Set up model configurations
Map your table using a form
Map your table using a JSON schema
Property
Description
Required
prediction_ID
The unique identifier of a specific prediction
Required
timestamp
The timestamp of the prediction in seconds or an RFC3339 timestamp
Optional, defaults to current timestamp at file ingestion time
change_timestamp*
Timestamp of when a row was added (see example for details)
Required *(only applicable for table upload)
prediction_label
Column name for the prediction value
Required
prediction_score
Column name for the predicted score
Required based on model type​
actual_label
Column name for the actual or ground truth value
Optional for production records
relevance_label
Column name for ranking actual or ground truth value
Required for ranking models
actual_score
Column name for the ground truth score
Required based on model type​
relevance_score
Column name for ranking ground truth score
Required for ranking models
features
A string prefix to describe a column feature/. Features must be sent in the same file as predictions
Arize automatically infers columns as features. Choose between feature prefixing OR inferred features.
tags
A string prefix to describe a column tag/. Tags must be sent in the same file as predictions and features
Optional
shap_values
A string prefix to describe a column shap/. SHAP must be sent in the same file as predictions or with a matching prediction_id
Optional
version
A column to specify model version. version/ assigns a version to the corresponding data within a column, or configure your version within the UI
Optional, defaults to 'no_version'
batch_id
Distinguish different batches of data under the same model_id and model_version. Must be specified as a constant during job setup or in the schema
Optional for validation records only
exclude
A list of columns to exclude if the features property is not included in the ingestion schema
Optional
embedding_features
A list of embedding columns, required vector column, optional raw data column, and optional link to data column. Learn more here​
Optional
Once finished, Arize will begin querying your table and ingesting your records as model inferences.

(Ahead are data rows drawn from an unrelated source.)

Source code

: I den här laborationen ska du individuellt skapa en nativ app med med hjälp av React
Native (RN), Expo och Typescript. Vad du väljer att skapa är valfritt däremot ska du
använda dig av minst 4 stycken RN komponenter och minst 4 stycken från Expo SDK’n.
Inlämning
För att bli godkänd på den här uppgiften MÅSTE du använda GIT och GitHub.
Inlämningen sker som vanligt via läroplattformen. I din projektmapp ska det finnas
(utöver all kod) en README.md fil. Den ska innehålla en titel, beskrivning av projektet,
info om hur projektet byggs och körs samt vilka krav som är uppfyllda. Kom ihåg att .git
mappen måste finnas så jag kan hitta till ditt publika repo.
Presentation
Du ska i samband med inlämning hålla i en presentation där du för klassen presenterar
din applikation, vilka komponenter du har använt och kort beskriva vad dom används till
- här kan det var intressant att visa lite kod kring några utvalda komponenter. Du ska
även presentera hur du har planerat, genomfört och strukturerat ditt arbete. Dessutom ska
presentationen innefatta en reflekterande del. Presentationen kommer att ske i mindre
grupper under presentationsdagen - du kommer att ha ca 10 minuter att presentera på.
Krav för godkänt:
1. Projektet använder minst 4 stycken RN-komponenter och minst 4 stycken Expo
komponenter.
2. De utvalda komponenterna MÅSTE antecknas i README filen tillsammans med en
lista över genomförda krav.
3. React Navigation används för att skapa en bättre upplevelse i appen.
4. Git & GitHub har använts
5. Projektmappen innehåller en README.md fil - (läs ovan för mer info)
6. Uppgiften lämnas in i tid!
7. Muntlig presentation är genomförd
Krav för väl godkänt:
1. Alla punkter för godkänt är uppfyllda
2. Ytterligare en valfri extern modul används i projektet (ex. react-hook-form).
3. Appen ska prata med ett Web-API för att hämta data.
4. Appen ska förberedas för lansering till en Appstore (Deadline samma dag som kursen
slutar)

Step 5 - Add Model Data To The Table Or View

Arize will run queries to ingest records from your table based on your configured refresh interval.

Step 6 - Check your Table Import Job

Arize will attempt a dry run to validate your job for any access, schema or record-level errors. If the dry run is successful, you may then create the import job.
After creating a job following a successful dry run, you will be taken to the 'Job Status' tab where you can see the status of your import jobs.
Table of your import jobs
You can view the job details and import progress by clicking on the job ID, which uncovers more information about the job.
Audit trail of queries run on your table

Step 7 - Troubleshooting An Import Job

An import job may run into a few problems. Use the dry run and job details UI to troubleshoot and quickly resolve data ingestion issues.

Validation Errors

If there is an error validating a file or table against the model schema, Arize will surface an actionable error message. From there, click on the 'Fix Schema' button to adjust your model schema.

Dry Run File/Table Passes But The Job Fails

If your dry run is successful, but your job fails, click on the job ID to view the job details. This uncovers job details such as information about the file path or query id, the last import job, potential errors, and error locations.
Once you've identified the job failure point, append the edited row to the end of your table with an updated change_timestamp value.